[Gluster-devel] GlusterFS Spare Bricks?

Thu Apr 12 23:11:08 UTC 2012

http://www.google.ru/url?sa=t&rct=j&q=gluster%20virtual%20storage%20applianc
e%20infiniband%20ssd%20performance&source=web&cd=26&ved=0CFsQFjAFOBQ&url=htt
p%3A%2F%2Fwww.lighthouse-partners.com%2Flinux%2Fpresentations09%2FHPL09-Sess
ion6.pdf&ei=c12HT8WtForgtQa79Jy-BA&usg=AFQjCNFwOz2DTSWvSLQETiXtR2Qy-szOPA&ca
d=rjt

from page 27, discussion of storage redundancy issues - could be useful too.

-----Original Message-----
From: abperiasamy at gmail.com [mailto:abperiasamy at gmail.com] On Behalf Of
Anand Babu Periasamy
Sent: Thursday, April 12, 2012 7:56 PM
To: 7220022
Cc: gluster-devel at nongnu.org
Subject: Re: [Gluster-devel] GlusterFS Spare Bricks?

> -----Original Message-----
> From: abperiasamy at gmail.com [mailto:abperiasamy at gmail.com] On Behalf 
> Of Anand Babu Periasamy
> Sent: Wednesday, April 11, 2012 10:13 AM
> To: 7220022
> Cc: gluster-devel at nongnu.org
> Subject: Re: [Gluster-devel] GlusterFS Spare Bricks?
>
> On Tue, Apr 10, 2012 at 1:39 AM, 7220022 <7220022 at gmail.com> wrote:
> >
> > Are there plans to add provisioning of spare bricks in a replicated 
> > (or
> distributed-replicated) configuration? E.g., when a brick in a mirror 
> set dies, the system rebuilds it automatically on a spare, similar to 
> how it'd done by RAID controllers.
> >
> >
> >
> > Nor would it only improve the practical reliability, especially of 
> > large
> clusters, but it'd also make it possible to make better-performing 
> clusters off less expensive components. For example, instead of having 
> slow RAID5 bricks on expensive RAID controllers one uses cheap HBA-s 
> and stripes a few disks per brick in RAID0 - that's faster for writes 
> than RAID 5/6 by an order of magnitude (and, by the way, should 
> improve rebuild times in Gluster many are complaining about.).  A 
> failure of one such striped brick is not catastrophic in a mirrored 
> Gluster - but it's better to have spare bricks standing by strewn 
> across cluster heads.
> >
> >
> >
> > A more advanced setup at a hardware level involves creating "hybrid 
> > disks"
> whereas HDD vdisks are cached by enterprise-class SSD-s.  It works 
> beautifully and makes HDD-s amazingly fast for random transactions.  
> The technology's become widely available for many $500 COTS controllers.
> However, it is not widely known that the results with HDD-s in RAID0 
> under SSD cache are 10 to 20 (!!) times better than with RAID 5 or 6.
> >
> >
> >
> > There is no way to use RAID0 in commercial storage, the main reason 
> > being
> the absence of hot-spares.  If on the other hand the spares are 
> handled by Gluster in a form of (cached hardware-RAID0) pre-fabricated 
> bricks both very good performance and reasonably sufficient redundancy 
> should be easily achieved.
>
> Why not use "gluster volume replace-brick ..." command.
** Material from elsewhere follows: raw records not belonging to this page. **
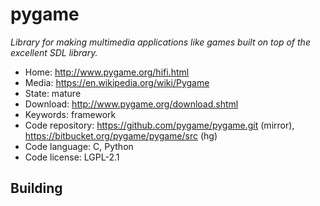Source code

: # pygame

_Library for making multimedia applications like games built on top of the excellent SDL library._

- Home: http://www.pygame.org/hifi.html
- Media: https://en.wikipedia.org/wiki/Pygame
- State: mature
- Download: http://www.pygame.org/download.shtml
- Keywords: framework
- Code repository: https://github.com/pygame/pygame.git (mirror), https://bitbucket.org/pygame/pygame/src (hg)
- Code language: C, Python
- Code license: LGPL-2.1

## Building

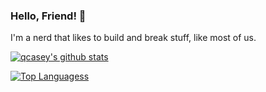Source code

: ### Hello, Friend! 👋

I'm a nerd that likes to build and break stuff, like most of us.

[![qcasey's github stats](https://github-readme-stats.vercel.app/api?username=davidandradeduarte)](https://github.com/davidandradeduarte)

[![Top Languagess](https://github-readme-stats.vercel.app/api/top-langs/?username=davidandradeduarte&exclude_repo=freecodecamp,davidandradeduarte.github.io,barra-parking,php-fe-interview-sample,davidandradeduarte.github.io.hugo)](https://github.com/davidandradeduarte)
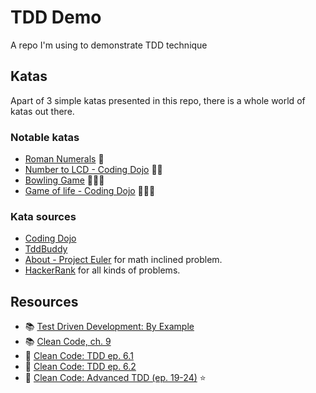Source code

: # TDD Demo

A repo I'm using to demonstrate TDD technique


## Katas

Apart of 3 simple katas presented in this repo, there is a whole world of 
katas out there.

### Notable katas

* [Roman Numerals](http://codingdojo.org/kata/RomanNumerals/)               💪
* [Number to LCD - Coding Dojo](http://codingdojo.org/kata/NumberToLCD/)    💪💪
* [Bowling Game](http://codingdojo.org/kata/Bowling/)                       💪💪💪
* [Game of life - Coding Dojo](http://codingdojo.org/kata/GameOfLife/)      💪💪💪

### Kata sources

* [Coding Dojo](http://codingdojo.org)
* [TddBuddy](http://www.tddbuddy.com/)
* [About - Project Euler](https://projecteuler.net/) for math inclined problem.
* [HackerRank](http://hackerrank.com) for all kinds of problems.


## Resources

* 📚 [Test Driven Development: By Example](https://www.goodreads.com/book/show/387190.Test_Driven_Development)
* 📚 [Clean Code, ch. 9](https://www.goodreads.com/book/show/3735293-clean-code)
* 🎥 [Clean Code: TDD ep. 6.1](https://cleancoders.com/video-details/clean-code-episode-6-p1)
* 🎥 [Clean Code: TDD ep. 6.2](https://cleancoders.com/video-details/clean-code-episode-6-p2) 
* 🎥 [Clean Code: Advanced TDD (ep. 19-24)](https://cleancoders.com/videos?series=clean-code&subseries=advanced-tdd) ⭐️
You can use 
> external monitoring/management tools (eg. freeipmi) to detect node 
> failures and trigger replace brick through a script. GlusterFS has the 
> mechanism for hot spare, but the policy should be external.
>
> [AS] That should work, but still it'd be prone to human error.  In our 
> experience, if we've not had hotspares (block storage) we'd have 
> surely experienced catastrophic failures.  First-off, COTS disks (and 
> controllers, if we talk GlusterFS nodes) have a break-in period when 
> the bad ones fail under load within a few months.  Secondly, a lot of 
> our equipment is in remote telco facilities where power, cleanliness 
> or airconditioning can be far from ideal - leading to  increasing 
> failure rates about 2 years after deployment.  As a rule, we have at 
> least 4 hotspares per two 24-bay enclosures, while our sister company 
> with similar use profile does 4-6 spares per enclosure, as they run 
> older and less uniform equipment.
>
> A node may come back online in 5 mins, GlusterFS should not 
> automatically make decisions.
> [AS] Good point, e.g. down for maintenance
>
>  I am thinking if it makes sense to add hot-spare as a standard 
> feature, because GlusterFS detects failures.
>
> [AS] Given the reason above it'd be best if the feature could be 
> turned on and off.  Before attempting maintenance - turn off.  
> Maintenance complete and node up - the "turn hotspare on" command is 
> issued, but it's queued until the reconstruction of the node begins - 
> and takes it into consideration (won't attempt to sync to spare bricks 
> in case reconstruction to other good bricks has already began).
>
> In half the cases, failed disks and controllers fail randomly and 
> temporarily (due to dust, bad power etc.)  Most of the time the root 
> cause is unknown or is impractical to debug in a live system.  Block 
> storage SAN-s have more or less standard configuration tools that also 
> take that into account.  Here's a brief description in their 
> terminology, which may help creating the logic in GlusterFS:
>
> 1. Drives can have the statuses of Online, Unconfigured Good, 
> Unconfigured Bad, Spare (LSP, a spare local to the drive group,) 
> Global Spare (GSP, across the system) and Foreign.
> 2. vDisks can be Optimal, Degraded and Degraded, Rebuilding 3.  In 
> presence of spares, if a drive in a redundant vDisk fails the system 
> marks the drive as Unconfigured Bad and the vDisk picks up the spare 
> and enters the Rebuilding mode.
> 4.  The system won't let you make an Unconfigured Bad drive Online.  
> But you can try a "make unconfigured good" command on it.  if 
> successful, and it passes initialization and it won't show trouble in 
> SMART - include it in a new vDisk, make it a spare, etc.  If it's bad 
> - replace it.
>

Very useful points. Took notes.
-ab